(The task)
In the entries below, find the lines that include "free" and give their number as the whole reply.

(Available data)
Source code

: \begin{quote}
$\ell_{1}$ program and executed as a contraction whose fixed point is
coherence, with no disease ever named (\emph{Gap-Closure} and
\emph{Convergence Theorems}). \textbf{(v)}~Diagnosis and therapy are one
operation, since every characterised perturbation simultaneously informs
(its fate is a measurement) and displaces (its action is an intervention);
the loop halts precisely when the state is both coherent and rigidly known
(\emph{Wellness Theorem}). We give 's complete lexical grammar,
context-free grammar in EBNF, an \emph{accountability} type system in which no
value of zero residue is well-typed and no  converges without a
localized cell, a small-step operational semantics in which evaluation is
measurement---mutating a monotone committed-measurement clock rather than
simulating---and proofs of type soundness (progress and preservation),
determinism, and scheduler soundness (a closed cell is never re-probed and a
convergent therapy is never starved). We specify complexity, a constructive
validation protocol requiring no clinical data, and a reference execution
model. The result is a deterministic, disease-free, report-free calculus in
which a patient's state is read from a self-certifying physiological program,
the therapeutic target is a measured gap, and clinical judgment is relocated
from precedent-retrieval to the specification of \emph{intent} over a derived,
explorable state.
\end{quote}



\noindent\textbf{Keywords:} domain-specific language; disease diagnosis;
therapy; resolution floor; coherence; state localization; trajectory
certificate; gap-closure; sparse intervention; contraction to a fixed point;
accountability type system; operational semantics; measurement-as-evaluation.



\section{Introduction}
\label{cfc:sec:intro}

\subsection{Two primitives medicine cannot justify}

(Answer to this exercise)
2